Uma vida, pra quem do amor tira tudo, e não ganha nada.
Um amor, pra quem da vida, a vida, na vida, tudo é cinza, tudo é nada.

terça-feira, 5 de maio de 2009

P

Era um tanto apaixonado pela docência, e aquilo me parecia estranho, para dizer a verdade. Abandonar uma carreira de sucesso para viver confinado em uma sala de aula, fornecendo o seu conhecimento a um bando de crianças que não tinha o mínimo interesse em absorvê-lo.

Todos o achavam dócil e inofensivo, porque a paciência era sua maior virtude. Por isso, exageravam nas provocações, na rebeldia, para ver no que ia dar, testá-lo até vê-lo perder a paciência, que ele sempre mantinha, apesar de tudo. Mas havia algo que só eu conseguia enxergar. Os músculos tolhidos de atleta por vezes se tensionavam ao ouvir uma resposta mais ousada, e eu sentia que a violência contida estava prestes a aflorar. Temia que ele fosse perder o controle e proferir um golpe contra algum de nós.

Um dia, quando um de nós lhe faltou com o respeito, mais do que o habitual, senti a tensão crescer, vi os tendões se tensionando e, numa grande confusão, em meio a gritos, vi o professor massacrando o pequeno rebelde. Sentou em sua cabeça, e a criança berrava de dor, gritava, e ninguém fazia nada. Não agüentei, e soltei um grito de desespero. Quando parei de gritar, vi que todos olhavam para mim. Foi então que pude ver com clareza, o professor ainda estava em sua posição inicial, com a cabeça de meu colega bem longe do seu alcance. O professor olhou para mim, tranqüilo, com os músculos e tendões bem relaxados, e sorriu.

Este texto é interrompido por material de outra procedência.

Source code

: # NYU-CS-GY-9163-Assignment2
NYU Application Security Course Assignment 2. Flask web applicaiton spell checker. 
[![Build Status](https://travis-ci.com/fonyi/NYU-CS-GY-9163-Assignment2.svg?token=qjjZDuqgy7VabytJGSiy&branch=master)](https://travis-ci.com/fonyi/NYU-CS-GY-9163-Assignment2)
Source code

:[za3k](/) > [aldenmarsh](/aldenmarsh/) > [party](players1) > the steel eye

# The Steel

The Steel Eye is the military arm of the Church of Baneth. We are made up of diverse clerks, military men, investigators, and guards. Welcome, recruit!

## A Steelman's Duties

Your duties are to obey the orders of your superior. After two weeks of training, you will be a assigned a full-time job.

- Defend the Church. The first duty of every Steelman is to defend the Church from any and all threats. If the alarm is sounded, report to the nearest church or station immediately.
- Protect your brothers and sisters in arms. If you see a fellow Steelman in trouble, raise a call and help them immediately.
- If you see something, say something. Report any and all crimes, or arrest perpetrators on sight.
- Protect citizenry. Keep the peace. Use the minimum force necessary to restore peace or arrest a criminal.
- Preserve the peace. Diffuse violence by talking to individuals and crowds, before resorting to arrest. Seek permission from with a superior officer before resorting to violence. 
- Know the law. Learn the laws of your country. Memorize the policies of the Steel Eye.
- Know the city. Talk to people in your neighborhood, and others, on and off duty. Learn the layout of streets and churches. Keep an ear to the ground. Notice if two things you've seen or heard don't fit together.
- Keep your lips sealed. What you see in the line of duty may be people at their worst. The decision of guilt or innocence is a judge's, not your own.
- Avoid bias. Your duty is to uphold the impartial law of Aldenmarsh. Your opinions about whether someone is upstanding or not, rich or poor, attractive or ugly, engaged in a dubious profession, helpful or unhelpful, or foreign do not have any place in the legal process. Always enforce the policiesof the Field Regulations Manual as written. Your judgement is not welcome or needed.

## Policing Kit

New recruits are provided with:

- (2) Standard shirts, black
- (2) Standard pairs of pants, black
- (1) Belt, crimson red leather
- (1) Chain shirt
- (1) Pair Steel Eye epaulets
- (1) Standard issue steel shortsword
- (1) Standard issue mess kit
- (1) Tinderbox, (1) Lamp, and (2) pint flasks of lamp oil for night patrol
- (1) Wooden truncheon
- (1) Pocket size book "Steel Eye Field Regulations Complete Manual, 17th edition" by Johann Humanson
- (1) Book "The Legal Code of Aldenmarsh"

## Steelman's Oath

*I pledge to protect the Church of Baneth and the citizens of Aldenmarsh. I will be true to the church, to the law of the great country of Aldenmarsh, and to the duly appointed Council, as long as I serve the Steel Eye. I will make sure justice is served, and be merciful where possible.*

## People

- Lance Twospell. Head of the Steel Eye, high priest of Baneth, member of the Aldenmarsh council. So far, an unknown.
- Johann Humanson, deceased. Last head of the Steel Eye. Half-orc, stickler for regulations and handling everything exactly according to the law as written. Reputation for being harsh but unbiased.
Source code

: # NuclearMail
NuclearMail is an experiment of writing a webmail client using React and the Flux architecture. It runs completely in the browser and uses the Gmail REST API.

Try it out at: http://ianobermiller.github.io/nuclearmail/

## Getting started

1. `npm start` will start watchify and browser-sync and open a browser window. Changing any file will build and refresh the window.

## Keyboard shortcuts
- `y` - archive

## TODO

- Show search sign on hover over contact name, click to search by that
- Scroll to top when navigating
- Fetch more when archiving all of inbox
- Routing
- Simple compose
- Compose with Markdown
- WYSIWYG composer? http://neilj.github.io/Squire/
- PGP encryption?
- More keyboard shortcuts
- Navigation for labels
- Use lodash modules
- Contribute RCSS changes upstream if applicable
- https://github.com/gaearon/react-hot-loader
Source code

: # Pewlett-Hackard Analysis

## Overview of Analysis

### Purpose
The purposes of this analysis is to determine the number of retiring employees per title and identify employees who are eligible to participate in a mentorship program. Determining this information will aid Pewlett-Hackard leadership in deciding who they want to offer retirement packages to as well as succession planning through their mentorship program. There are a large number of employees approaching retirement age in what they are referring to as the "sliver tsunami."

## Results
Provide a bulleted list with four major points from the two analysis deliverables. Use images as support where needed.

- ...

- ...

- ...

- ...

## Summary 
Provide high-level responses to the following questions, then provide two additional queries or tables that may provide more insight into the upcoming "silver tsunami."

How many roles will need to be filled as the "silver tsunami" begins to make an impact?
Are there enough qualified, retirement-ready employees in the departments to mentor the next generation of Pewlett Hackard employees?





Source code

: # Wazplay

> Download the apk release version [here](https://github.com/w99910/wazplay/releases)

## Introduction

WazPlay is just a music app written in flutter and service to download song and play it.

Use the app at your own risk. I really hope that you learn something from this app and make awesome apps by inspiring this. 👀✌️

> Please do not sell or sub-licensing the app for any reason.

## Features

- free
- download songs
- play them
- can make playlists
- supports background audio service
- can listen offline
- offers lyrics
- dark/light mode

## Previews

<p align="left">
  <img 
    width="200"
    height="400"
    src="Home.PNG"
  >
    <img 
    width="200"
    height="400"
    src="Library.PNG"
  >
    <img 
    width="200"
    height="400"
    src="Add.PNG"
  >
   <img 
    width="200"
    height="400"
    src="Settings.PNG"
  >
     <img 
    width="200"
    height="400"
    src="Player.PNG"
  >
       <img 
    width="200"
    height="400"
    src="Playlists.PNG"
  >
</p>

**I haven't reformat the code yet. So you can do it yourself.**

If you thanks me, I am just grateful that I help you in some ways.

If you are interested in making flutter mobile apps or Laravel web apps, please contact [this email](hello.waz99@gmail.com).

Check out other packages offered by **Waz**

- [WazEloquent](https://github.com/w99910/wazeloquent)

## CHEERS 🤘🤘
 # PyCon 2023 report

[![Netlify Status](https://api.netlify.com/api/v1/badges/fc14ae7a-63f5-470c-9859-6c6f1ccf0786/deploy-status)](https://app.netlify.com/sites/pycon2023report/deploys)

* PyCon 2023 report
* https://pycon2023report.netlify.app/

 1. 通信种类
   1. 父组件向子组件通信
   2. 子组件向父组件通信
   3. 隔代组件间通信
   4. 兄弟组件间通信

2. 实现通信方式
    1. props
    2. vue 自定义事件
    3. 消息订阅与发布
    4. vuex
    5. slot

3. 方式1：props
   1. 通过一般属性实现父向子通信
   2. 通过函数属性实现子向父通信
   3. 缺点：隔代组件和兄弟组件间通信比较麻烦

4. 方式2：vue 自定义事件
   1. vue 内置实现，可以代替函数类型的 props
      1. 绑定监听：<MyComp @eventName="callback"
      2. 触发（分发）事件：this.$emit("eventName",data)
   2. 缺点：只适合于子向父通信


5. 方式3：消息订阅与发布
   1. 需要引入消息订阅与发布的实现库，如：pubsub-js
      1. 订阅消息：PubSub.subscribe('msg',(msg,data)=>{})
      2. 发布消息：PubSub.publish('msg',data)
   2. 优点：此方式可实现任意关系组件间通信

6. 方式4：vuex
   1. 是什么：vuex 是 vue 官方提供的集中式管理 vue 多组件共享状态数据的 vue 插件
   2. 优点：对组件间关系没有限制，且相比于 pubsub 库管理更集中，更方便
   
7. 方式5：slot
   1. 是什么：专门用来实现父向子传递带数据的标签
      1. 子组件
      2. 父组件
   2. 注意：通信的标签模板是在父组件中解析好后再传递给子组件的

(nem vou me dignar a postar coisas decentes, dica)

quinta-feira, 30 de abril de 2009

Queria mergulhar no mar dos teus olhos. Que olhos! olhos de mar, de mar caribenho, azul cristalino, profundo. Como pode? Tive medo de ir à deriva, de nunca mais voltar. Mas é o que mais quero, é ir adiante, ir para o teu alto-mar. Cadê teus olhos? Quando quero tanto me entregar. E como eu queria, me afogar, no azul do mar do teu olhar.

terça-feira, 28 de abril de 2009

intertextualidade?

Eis que leio no jornal: Menino morre atropelado. Um menino, apenas sete anos, estudante, favelado, morreu atropelado, e o motorista fugiu sem prestar socorro. O corpo continuou no local, esperando pela perícia, o corpo do menino que morreu atropelado.

Morreu atropelado. O carro o atingiu em cheio, quando atravessava a rua. Chamaram a ambulância, mas quando chegou ao local, já não respirava mais o menino. O menino morreu atropelado.

Um menino morreu atropelado. A testemunha (um menino) afirmou que a fatalidade (o atropelamento) ocorrera pela manhã, por volta das sete e meia, pouco antes do sinal da escola tocar. E o menino morreu atropelado.

Um menino, era criança pálida. Criança franzina. Menino magro, de muito peso não era. Mesmo assim, era belo como um coqueiro, ou como o caderno novo quando a gente o principia. Trazia um caderno debaixo do braço, para ir estudar, seu sonho era ser professor. Mas o sonho foi interrompido, quando morreu, atropelado.

Estava usando o uniforme da escola, quando morreu atropelado. Era menino pobre, de favela, mas era menino bom. Bom porque queria algo mais, não queria roubar, não queria matar, queria viver, queria ser bom. Era bom porque corrompia com sangue novo a anemia, infeccionava a miséria com vida nova e sadia. Mas morreu, atropelado, coitado.

O assassino fugiu. Ninguém viu. E ficou ali, no chão, o menino, atropelado. Não é culpa de ninguém. A falta de policiamento? De quem é a culpa? De ninguém. Alguns passantes pararam para lamentar, alguns comentavam: O que aconteceu? Morreu atropelado o menino! Deixaram o menino na rua, morto. Deixaram o corpo, até que alguém viesse buscar, alguém que se responsabilizasse, e o menino foi morrendo, morreu. E o pobre garoto, naquela ruela, morreu atropelado.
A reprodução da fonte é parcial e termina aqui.